The plaintiff in reply contends that at all times he protested against the action of the city of Monroe in attempting to charge the improvement against him and the other property owners.

The defendant contends:

That "some time in the month of October, 1922, it was ascertained that the city of Monroe would not be able to pave Charlotte avenue in the manner ordinarily pursued by the city in the paving of its streets, and that the city would be unable to carry out its promise to pave Charlotte avenue to connect with the national highway except in accordance with the provisions of section 16, c. 2, of the Public Laws of 1921, and upon this fact appearing to the state highway commission the said Commission addressed to the mayor of the city of Monroe a letter dated October 11, 1922, directing the city of Monroe to improve the said Charlotte avenue pursuant to section 16, c. 2, of the Public Laws of 1921, and that thereupon the city of Monroe proceeded to order said Charlotte avenue paved, and the cost thereof taxed against abutting property, pursuant to section 16, c. 2, of the Public Laws of 1921; that the plaintiff took no steps to hinder or delay the paving of Charlotte avenue, but on the contrary allowed the paving to proceed, and acquiesced therein and accepted the benefits thereof, and made no protest until after the said paving was done and the plaintiff's property was benefited thereby; that the road commission of Union county paid the sum of $4,289.37 for grading Charlotte avenue from Crowell street to the city limits, and that this sum was included in the amount taxed against the abutting property owners, but defendants aver that since the institution of this action they have eliminated the said item of $4,289.37 from the amount taxed against abutting property, and have amended the assessment roll in accordance therewith, and have decreased the amounts assessed against the abutting property owners proportionately."

On October 11, 1922, Frank Page, chairman, state highway commission, addressed the following communication to J. C. M. Vann, mayor of Monroe:

"You are hereby advised that it is found necessary by the state highway commission of North Carolina to connect the state highway system with the streets of the city of Monroe, and that, pursuant to the authority vested in the said state highway commission by section 16, Public Acts of North Carolina, Session 1921 you and the other municipal officials of the city of Monroe are hereby directed and commanded to cause to be improved and hardsurfaced all of the present unimproved portions of Main street, along Jefferson street to Charlotte avenue, and thence to the city limits, or, in other words, all of the portion of the state highway traversing the corporate limits of the city of Monroe, the entire cost of construction of said streets traversed by the state highway, to be borne by the city of Monroe.

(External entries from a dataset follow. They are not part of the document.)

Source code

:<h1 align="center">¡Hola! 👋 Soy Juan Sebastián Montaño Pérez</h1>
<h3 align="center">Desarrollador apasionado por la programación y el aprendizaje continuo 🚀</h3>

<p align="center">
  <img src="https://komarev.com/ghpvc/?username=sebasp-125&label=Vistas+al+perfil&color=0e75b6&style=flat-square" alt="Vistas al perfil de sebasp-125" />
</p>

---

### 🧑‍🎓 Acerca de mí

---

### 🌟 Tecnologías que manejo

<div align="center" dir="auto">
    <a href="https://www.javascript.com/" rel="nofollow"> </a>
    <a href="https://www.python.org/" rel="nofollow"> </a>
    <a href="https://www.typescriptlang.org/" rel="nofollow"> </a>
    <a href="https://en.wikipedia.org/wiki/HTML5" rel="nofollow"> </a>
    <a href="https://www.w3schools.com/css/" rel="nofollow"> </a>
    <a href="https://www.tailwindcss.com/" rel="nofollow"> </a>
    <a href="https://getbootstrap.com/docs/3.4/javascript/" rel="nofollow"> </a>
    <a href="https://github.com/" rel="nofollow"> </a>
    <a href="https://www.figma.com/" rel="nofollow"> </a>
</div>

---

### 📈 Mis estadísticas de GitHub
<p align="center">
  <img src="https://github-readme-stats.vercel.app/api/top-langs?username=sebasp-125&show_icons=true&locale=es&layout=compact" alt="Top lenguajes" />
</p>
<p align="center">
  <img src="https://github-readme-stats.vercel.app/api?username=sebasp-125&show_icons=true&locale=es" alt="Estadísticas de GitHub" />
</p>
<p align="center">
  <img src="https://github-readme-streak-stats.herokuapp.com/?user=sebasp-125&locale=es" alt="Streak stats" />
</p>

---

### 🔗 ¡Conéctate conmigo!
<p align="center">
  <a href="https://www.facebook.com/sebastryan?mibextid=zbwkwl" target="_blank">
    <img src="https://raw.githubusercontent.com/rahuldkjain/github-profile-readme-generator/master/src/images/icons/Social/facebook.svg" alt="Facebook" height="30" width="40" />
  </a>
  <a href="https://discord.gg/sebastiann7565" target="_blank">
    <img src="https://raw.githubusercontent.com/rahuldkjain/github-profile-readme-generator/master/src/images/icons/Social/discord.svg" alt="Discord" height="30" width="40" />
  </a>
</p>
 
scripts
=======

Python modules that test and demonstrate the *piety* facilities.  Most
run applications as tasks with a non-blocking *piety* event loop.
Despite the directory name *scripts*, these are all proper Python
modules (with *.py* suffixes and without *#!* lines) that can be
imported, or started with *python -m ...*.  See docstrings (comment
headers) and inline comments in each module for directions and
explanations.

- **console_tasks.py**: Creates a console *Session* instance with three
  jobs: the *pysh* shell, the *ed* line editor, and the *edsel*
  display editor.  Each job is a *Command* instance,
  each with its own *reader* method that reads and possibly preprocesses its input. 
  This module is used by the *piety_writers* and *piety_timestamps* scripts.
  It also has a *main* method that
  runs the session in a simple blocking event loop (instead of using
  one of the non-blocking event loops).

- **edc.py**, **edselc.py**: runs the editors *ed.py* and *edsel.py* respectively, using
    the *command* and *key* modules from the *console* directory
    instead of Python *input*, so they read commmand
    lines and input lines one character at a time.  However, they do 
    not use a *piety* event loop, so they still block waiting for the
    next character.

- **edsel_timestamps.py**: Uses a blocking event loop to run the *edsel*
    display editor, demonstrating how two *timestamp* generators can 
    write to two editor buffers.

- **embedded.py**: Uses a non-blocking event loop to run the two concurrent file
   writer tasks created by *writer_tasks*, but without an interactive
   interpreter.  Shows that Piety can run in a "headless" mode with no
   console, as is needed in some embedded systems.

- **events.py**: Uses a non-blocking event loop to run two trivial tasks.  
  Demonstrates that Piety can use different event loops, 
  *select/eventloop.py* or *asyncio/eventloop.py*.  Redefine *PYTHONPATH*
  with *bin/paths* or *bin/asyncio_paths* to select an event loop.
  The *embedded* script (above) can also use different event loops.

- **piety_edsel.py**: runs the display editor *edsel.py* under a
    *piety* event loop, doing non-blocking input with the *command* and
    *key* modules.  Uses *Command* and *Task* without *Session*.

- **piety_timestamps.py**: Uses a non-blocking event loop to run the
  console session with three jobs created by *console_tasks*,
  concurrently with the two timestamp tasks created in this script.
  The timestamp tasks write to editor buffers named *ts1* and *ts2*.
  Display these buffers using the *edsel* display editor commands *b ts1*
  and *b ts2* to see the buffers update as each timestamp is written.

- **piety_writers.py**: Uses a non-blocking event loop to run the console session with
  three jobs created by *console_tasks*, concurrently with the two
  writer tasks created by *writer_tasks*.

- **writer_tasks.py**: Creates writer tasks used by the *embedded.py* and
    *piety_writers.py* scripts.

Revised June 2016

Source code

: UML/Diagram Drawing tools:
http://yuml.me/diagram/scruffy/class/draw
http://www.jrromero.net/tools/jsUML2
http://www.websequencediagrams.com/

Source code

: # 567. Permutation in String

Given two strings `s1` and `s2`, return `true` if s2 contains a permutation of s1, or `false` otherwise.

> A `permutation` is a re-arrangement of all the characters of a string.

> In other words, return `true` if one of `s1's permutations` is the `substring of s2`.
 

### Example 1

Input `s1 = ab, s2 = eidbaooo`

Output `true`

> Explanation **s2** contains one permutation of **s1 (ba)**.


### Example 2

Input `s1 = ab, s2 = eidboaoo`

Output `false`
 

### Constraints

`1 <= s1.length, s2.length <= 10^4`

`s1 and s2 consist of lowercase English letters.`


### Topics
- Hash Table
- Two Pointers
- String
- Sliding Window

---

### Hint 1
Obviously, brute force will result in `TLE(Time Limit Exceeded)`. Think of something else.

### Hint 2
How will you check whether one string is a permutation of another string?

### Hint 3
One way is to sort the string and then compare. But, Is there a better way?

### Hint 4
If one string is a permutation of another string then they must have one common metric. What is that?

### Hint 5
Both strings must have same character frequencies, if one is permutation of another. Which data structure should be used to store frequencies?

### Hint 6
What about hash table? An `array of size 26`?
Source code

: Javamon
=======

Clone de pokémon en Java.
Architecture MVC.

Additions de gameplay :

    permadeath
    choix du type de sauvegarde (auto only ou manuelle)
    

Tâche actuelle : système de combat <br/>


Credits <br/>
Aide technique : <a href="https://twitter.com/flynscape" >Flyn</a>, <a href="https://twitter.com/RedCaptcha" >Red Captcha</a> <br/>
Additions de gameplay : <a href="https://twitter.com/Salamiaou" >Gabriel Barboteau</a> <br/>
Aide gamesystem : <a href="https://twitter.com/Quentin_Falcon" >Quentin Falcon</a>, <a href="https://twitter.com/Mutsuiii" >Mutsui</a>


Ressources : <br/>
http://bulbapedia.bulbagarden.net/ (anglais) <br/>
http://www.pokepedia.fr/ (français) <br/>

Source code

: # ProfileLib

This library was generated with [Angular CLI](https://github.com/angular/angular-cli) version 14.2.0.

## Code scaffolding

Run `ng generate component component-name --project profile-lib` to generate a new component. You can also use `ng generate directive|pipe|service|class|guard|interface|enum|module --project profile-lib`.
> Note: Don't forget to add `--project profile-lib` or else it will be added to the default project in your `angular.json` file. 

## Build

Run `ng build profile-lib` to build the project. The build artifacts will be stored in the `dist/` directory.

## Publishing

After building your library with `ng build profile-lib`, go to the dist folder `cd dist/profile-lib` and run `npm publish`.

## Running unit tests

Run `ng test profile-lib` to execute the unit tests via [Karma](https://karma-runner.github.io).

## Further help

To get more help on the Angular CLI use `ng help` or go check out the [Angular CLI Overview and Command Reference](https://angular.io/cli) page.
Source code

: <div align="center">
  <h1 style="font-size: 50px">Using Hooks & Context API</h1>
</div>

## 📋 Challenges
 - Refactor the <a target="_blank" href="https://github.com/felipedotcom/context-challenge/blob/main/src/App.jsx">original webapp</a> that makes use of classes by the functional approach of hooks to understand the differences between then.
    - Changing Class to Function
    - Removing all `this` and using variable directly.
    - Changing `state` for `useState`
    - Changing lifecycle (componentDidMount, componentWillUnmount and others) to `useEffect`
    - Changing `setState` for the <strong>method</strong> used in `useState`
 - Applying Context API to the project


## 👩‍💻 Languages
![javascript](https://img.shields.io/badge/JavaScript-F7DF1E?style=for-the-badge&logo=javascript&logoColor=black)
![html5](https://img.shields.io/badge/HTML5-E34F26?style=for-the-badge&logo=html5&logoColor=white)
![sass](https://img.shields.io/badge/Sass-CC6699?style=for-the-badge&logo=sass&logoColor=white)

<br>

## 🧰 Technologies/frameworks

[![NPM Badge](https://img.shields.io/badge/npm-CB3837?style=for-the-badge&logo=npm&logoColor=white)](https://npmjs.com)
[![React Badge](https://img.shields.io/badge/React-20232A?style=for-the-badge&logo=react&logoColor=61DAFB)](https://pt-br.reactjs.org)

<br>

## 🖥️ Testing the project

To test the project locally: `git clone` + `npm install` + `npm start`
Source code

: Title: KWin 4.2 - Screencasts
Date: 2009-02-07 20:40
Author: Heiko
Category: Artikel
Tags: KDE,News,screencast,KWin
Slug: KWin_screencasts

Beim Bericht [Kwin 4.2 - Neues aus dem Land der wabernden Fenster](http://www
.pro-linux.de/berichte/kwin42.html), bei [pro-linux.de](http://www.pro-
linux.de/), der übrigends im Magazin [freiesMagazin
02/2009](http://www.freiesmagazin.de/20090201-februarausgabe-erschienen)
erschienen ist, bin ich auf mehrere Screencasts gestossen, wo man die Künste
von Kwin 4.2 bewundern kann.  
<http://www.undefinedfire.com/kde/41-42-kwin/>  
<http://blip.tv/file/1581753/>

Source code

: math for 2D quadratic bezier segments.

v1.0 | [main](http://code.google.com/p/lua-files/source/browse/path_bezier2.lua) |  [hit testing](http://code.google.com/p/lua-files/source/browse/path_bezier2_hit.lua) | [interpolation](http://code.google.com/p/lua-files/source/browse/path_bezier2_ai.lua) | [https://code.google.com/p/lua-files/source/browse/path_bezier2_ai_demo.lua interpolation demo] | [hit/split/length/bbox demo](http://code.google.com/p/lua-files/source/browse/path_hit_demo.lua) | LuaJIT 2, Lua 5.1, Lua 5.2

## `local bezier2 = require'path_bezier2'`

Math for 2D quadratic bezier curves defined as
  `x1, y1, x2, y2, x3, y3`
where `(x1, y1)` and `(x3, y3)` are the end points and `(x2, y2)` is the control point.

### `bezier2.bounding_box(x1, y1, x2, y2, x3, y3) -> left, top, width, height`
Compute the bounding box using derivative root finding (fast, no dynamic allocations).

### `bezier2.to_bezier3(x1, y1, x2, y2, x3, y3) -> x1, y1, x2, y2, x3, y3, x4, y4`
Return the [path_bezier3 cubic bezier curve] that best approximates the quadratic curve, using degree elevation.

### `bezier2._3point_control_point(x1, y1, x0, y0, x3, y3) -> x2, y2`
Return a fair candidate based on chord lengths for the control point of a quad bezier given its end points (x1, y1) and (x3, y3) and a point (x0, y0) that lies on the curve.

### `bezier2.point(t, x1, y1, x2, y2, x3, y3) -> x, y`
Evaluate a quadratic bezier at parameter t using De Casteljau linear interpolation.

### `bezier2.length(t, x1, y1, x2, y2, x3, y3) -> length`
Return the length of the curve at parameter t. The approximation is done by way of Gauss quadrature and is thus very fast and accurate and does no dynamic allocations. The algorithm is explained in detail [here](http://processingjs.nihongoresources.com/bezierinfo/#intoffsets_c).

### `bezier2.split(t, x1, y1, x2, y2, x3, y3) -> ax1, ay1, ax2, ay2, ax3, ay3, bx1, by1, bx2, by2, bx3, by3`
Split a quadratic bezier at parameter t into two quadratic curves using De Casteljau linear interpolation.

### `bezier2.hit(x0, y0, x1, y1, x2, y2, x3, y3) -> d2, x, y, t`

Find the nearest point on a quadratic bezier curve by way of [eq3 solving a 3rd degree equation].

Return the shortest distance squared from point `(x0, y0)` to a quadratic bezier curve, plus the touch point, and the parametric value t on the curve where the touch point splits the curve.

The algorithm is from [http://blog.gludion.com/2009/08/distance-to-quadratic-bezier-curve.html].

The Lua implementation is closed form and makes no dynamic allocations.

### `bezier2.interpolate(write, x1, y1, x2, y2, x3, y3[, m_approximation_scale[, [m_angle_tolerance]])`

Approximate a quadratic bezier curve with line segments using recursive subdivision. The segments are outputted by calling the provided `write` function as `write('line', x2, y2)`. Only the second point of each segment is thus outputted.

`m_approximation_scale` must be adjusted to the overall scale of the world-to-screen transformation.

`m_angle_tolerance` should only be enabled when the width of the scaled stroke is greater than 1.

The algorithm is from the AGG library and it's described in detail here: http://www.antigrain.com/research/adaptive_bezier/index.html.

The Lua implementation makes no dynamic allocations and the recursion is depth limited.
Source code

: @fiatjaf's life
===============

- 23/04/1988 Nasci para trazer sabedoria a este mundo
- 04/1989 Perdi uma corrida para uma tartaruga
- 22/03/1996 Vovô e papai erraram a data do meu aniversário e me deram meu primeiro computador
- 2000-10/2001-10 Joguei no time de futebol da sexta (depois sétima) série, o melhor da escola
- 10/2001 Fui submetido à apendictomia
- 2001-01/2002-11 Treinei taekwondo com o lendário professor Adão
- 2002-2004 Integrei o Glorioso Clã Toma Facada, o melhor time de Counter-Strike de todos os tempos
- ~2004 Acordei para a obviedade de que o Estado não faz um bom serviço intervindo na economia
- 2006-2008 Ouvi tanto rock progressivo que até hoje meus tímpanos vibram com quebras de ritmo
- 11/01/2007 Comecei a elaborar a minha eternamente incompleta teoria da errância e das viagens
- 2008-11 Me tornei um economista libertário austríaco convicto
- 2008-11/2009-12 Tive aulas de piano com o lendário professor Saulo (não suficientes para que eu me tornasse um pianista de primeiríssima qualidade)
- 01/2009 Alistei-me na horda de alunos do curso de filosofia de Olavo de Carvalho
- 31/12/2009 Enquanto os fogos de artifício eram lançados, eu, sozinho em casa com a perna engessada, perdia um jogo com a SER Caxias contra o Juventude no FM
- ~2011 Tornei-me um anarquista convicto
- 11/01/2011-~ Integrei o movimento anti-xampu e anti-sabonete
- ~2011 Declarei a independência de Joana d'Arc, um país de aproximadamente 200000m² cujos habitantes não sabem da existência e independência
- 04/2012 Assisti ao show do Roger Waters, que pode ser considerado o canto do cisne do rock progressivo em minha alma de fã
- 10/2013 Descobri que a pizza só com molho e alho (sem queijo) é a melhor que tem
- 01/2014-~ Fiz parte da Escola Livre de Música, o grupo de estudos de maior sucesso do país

You are further advised that it is the sense of the state highway commission that this particular and highly important and necessary construction does not constitute an 'extraordinary case,' as contemplated by the second paragraph of the section above referred to.

Under the further provisions of the section of said act, as above referred to, you are further and hereby commanded, through the governing body of the city of Monroe, to declare an assessment district as to the streets to be improved as above indicated, such work to be completed within six months from the first day of November, 1922."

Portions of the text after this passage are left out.